What you have to do
Would you please report how many lines of the listing contain "container"? Reply with that number only.

*** Exercise input Section Begins ***

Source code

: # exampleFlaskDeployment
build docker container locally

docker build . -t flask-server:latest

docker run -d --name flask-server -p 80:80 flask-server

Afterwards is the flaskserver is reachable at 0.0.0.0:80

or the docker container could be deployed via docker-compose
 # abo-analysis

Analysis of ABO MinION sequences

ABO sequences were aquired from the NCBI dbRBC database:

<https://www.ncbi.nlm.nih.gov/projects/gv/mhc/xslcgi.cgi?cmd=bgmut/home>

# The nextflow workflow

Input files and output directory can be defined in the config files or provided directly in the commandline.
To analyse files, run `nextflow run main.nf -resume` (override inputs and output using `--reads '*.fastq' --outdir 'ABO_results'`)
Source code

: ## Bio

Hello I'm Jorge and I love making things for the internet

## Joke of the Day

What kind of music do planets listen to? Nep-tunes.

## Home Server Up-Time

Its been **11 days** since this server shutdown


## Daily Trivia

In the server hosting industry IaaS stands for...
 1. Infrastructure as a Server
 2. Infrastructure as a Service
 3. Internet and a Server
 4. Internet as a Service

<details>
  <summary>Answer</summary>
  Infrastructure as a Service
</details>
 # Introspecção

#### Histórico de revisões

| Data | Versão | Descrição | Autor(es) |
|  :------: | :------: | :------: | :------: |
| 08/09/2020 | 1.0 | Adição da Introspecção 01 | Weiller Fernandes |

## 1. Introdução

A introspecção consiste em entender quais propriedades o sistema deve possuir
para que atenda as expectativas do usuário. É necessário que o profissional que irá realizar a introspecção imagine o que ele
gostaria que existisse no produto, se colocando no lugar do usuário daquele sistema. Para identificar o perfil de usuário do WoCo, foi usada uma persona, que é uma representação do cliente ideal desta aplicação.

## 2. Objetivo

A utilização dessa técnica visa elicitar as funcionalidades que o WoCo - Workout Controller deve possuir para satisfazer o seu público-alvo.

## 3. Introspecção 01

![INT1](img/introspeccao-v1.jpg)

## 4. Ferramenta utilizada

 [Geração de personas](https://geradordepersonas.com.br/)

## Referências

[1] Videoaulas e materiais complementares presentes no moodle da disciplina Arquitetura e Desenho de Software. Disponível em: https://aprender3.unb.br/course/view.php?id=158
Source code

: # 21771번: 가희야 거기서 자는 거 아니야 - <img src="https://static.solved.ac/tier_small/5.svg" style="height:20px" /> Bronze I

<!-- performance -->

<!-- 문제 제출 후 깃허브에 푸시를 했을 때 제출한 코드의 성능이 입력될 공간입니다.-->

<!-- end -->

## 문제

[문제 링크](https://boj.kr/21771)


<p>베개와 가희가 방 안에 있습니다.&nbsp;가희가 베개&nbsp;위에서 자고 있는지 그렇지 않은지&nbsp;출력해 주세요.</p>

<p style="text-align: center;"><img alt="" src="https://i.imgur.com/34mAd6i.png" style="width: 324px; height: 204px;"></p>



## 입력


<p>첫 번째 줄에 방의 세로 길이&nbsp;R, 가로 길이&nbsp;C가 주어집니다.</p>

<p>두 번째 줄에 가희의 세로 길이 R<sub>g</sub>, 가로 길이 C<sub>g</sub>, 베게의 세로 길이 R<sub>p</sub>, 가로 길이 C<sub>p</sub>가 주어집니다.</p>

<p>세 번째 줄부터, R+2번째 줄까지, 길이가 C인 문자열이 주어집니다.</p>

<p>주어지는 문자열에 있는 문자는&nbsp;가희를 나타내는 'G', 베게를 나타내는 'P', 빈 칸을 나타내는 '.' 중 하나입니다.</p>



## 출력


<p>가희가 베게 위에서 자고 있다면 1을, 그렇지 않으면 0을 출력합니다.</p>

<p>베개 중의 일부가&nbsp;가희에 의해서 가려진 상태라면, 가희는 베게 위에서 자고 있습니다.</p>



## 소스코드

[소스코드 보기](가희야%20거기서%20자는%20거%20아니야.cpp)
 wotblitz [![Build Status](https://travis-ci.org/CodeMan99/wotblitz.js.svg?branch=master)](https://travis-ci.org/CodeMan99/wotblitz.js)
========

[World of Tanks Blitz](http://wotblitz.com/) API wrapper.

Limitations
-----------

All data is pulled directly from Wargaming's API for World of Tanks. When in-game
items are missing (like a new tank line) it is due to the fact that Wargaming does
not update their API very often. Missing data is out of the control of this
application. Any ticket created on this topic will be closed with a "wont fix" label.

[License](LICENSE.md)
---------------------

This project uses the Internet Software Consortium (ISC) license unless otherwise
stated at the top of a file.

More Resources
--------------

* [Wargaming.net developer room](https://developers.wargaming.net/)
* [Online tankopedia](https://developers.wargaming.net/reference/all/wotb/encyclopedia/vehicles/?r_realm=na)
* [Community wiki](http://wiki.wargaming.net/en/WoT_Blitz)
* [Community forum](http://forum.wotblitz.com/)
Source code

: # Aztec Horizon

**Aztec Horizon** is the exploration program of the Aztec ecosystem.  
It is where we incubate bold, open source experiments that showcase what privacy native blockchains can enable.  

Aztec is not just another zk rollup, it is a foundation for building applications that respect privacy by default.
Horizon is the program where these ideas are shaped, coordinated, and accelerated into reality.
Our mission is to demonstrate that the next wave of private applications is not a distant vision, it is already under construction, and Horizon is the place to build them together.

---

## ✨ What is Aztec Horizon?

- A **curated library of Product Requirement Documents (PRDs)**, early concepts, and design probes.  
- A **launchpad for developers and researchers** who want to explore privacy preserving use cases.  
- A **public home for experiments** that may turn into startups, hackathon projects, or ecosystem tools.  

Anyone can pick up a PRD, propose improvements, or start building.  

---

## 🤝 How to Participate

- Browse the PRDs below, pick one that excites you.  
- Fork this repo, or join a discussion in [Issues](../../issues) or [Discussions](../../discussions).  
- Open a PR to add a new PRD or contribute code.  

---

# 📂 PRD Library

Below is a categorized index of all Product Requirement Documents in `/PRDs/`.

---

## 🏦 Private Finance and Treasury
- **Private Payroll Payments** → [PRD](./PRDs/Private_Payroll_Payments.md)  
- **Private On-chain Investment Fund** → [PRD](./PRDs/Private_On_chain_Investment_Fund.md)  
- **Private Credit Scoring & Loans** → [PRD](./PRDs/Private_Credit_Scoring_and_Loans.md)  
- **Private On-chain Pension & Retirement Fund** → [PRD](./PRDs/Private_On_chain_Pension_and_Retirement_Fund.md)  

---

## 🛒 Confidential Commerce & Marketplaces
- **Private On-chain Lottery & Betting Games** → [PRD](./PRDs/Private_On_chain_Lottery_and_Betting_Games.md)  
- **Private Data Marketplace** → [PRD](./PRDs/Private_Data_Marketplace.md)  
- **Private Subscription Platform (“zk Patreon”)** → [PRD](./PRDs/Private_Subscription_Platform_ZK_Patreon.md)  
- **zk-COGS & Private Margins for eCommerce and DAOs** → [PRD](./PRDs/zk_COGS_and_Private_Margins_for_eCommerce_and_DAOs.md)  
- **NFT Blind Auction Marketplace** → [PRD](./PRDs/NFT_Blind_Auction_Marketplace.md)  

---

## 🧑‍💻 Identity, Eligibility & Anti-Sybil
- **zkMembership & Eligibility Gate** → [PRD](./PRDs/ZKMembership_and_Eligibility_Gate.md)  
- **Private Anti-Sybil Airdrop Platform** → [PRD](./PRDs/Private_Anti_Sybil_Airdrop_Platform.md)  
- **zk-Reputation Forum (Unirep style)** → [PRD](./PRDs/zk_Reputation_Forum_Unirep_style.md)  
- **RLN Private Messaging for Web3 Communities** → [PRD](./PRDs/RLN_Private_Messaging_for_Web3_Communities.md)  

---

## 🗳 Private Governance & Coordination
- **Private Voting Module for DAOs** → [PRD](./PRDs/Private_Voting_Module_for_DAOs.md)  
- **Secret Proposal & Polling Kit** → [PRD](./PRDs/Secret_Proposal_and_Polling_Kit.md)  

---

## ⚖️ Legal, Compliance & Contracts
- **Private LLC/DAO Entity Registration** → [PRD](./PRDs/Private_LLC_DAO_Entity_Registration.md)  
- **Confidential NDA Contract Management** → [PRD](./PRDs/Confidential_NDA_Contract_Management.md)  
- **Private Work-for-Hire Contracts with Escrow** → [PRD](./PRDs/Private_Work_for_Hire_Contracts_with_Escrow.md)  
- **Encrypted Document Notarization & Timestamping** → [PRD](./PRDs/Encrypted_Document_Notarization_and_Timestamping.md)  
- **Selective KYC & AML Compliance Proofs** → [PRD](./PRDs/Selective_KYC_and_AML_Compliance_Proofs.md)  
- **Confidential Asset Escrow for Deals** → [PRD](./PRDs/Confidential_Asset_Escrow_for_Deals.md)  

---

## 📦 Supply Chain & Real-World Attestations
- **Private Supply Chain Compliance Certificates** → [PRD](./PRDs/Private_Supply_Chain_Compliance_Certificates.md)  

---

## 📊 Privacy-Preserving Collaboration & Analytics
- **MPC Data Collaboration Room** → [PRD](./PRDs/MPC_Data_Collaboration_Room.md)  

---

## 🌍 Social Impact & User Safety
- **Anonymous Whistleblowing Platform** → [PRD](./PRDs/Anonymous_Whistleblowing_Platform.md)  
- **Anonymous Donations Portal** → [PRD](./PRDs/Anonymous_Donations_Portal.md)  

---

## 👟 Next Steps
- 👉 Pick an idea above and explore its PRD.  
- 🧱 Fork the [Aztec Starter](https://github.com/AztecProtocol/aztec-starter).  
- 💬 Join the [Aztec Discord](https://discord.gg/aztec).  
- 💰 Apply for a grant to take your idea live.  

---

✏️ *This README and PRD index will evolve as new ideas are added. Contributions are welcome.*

*** Exercise input Section Ends ***

Solution
2